Source: AIP Digital Archive

Topics: Physics

Notes: Ilvaite, a mixed-valence iron silicate, rivals magnetite in the complexity of the phenomena exhibited in connection with the simultaneous occurrence of Fe2+ and Fe3+ on equivalent sites. Inasmuch as the effects of impurities on the several phase transitions and electron delocalization have been explored little, if at all, an investigation of the effect of manganese impurities by means of measurements on a large suite of samples has been undertaken. Significant variations in magnetic properties are observed even for low impurity levels. For a Mn2+ content of 0.5 wt %, the low temperature magnetic phase transition is at ∼40 K, for a Mn2+ content of 1.2%, the transition temperature is less than 20 K and for a Mn2+ content of 4.5%, the transition appears to be well below 10 K. In addition to the quantitative variations, the 1/χ versus T curves are qualitatively different for samples with different concentrations of manganese.
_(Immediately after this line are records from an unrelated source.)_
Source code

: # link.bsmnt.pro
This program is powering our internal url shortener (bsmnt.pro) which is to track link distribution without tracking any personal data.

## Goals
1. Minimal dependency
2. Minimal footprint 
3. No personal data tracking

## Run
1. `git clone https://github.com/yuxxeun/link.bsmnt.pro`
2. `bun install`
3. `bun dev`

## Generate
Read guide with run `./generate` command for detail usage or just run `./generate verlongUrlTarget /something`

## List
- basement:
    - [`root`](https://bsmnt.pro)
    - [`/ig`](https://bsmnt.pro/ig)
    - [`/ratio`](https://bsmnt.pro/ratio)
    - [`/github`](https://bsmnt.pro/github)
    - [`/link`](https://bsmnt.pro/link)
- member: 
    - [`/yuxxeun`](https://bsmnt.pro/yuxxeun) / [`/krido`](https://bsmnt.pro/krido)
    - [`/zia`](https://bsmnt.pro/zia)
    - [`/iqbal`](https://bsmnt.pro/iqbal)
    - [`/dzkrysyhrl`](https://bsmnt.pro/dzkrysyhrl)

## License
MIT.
The 57Fe Mössbauer spectra are also qualitatively different at 298 K with pronounced differences in the resolution of the two Fe2+ patterns and in their relative intensities. In agreement with earlier reports, no evidence for magnetic ordering at 120 K has been observed in the susceptibility curves; the ordering is, however, exhibited in the 57Fe Mössbauer spectra obtained at 82 K. The exploration of the effect of Mn2+ impurities has permitted rare insights to be gained on the relationship between the bulk and local, site-specific properties of ilvaite. Further progress is expected to result from electrical conductivity and x-ray diffraction measurements.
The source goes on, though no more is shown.